Search the records for the string "result". Copy each line where it occurs.

----- Provided data -----

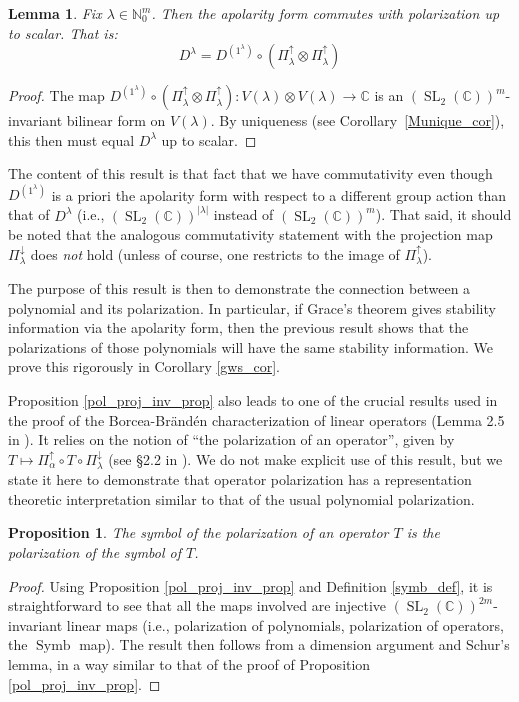 \documentclass{article}
\newtheorem{lemma}[theorem]{Lemma}
\newtheorem{proposition}[theorem]{Proposition}
\theoremstyle{definition}
\theoremstyle{plain}
\newcommand{\C}{\mathbb{C}}
\newcommand{\N}{\mathbb{N}}
\DeclareMathOperator{\Symb}{Symb}
\DeclareMathOperator{\SL}{SL}
\begin{document}
\begin{lemma}\label{form_pol_commute_lemma}
    Fix $\lambda \in \N_0^m$. Then the apolarity form commutes with polarization up to scalar. That is:
    \[
        D^\lambda = D^{(1^\lambda)} \circ (\Pi_\lambda^\uparrow \otimes \Pi_\lambda^\uparrow)
    \]
\end{lemma}
\begin{proof}
    The map $D^{(1^\lambda)} \circ (\Pi_\lambda^\uparrow \otimes \Pi_\lambda^\uparrow): V(\lambda) \otimes V(\lambda) \rightarrow \C$ is an $(\SL_2(\C))^m$-invariant bilinear form on $V(\lambda)$. By uniqueness (see Corollary~\ref{Munique_cor}), this then must equal $D^\lambda$ up to scalar.
\end{proof}

The content of this result is that fact that we have commutativity even though $D^{(1^\lambda)}$ is a priori the apolarity form with respect to a different group action than that of $D^\lambda$ (i.e., $(\SL_2(\C))^{|\lambda|}$ instead of $(\SL_2(\C))^m$). That said, it should be noted that the analogous commutativity statement with the projection map $\Pi_\lambda^\downarrow$ does \emph{not} hold (unless of course, one restricts to the image of $\Pi_\lambda^\uparrow$).

The purpose of this result is then to demonstrate the connection between a polynomial and its polarization. In particular, if Grace's theorem gives stability information via the apolarity form, then the previous result shows that the polarizations of those polynomials will have the same stability information. We prove this rigorously in Corollary \ref{gws_cor}.

Proposition \ref{pol_proj_inv_prop} also leads to one of the crucial results used in the proof of the Borcea-Br{\"a}nd{\'e}n characterization of linear operators (Lemma 2.5 in \cite{bb1}). It relies on the notion of ``the polarization of an operator'', given by $T \mapsto \Pi_\alpha^\uparrow \circ T \circ \Pi_\lambda^\downarrow$ (see \S2.2 in \cite{bb1}). We do not make explicit use of this result, but we state it here to demonstrate that operator polarization has a representation theoretic interpretation similar to that of the usual polynomial polarization.

\begin{proposition}
    The symbol of the polarization of an operator $T$ is the polarization of the symbol of $T$.
\end{proposition}
\begin{proof}
    Using Proposition \ref{pol_proj_inv_prop} and Definition \ref{symb_def}, it is straightforward to see that all the maps involved are injective $(\SL_2(\C))^{2m}$-invariant linear maps (i.e., polarization of polynomials, polarization of operators, the $\Symb$ map). The result then follows from a dimension argument and Schur's lemma, in a way similar to that of the proof of Proposition \ref{pol_proj_inv_prop}.
\end{proof}
    
\end{document}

-----

**Response area:**
The content of this result is that fact that we have commutativity even though $D^{(1^\lambda)}$ is a priori the apolarity form with respect to a different group action than that of $D^\lambda$ (i.e., $(\SL_2(\C))^{|\lambda|}$ instead of $(\SL_2(\C))^m$). That said, it should be noted that the analogous commutativity statement with the projection map $\Pi_\lambda^\downarrow$ does \emph{not} hold (unless of course, one restricts to the image of $\Pi_\lambda^\uparrow$).
The purpose of this result is then to demonstrate the connection between a polynomial and its polarization. In particular, if Grace's theorem gives stability information via the apolarity form, then the previous result shows that the polarizations of those polynomials will have the same stability information. We prove this rigorously in Corollary \ref{gws_cor}.
Proposition \ref{pol_proj_inv_prop} also leads to one of the crucial results used in the proof of the Borcea-Br{\"a}nd{\'e}n characterization of linear operators (Lemma 2.5 in \cite{bb1}). It relies on the notion of ``the polarization of an operator'', given by $T \mapsto \Pi_\alpha^\uparrow \circ T \circ \Pi_\lambda^\downarrow$ (see \S2.2 in \cite{bb1}). We do not make explicit use of this result, but we state it here to demonstrate that operator polarization has a representation theoretic interpretation similar to that of the usual polynomial polarization.
    Using Proposition \ref{pol_proj_inv_prop} and Definition \ref{symb_def}, it is straightforward to see that all the maps involved are injective $(\SL_2(\C))^{2m}$-invariant linear maps (i.e., polarization of polynomials, polarization of operators, the $\Symb$ map). The result then follows from a dimension argument and Schur's lemma, in a way similar to that of the proof of Proposition \ref{pol_proj_inv_prop}.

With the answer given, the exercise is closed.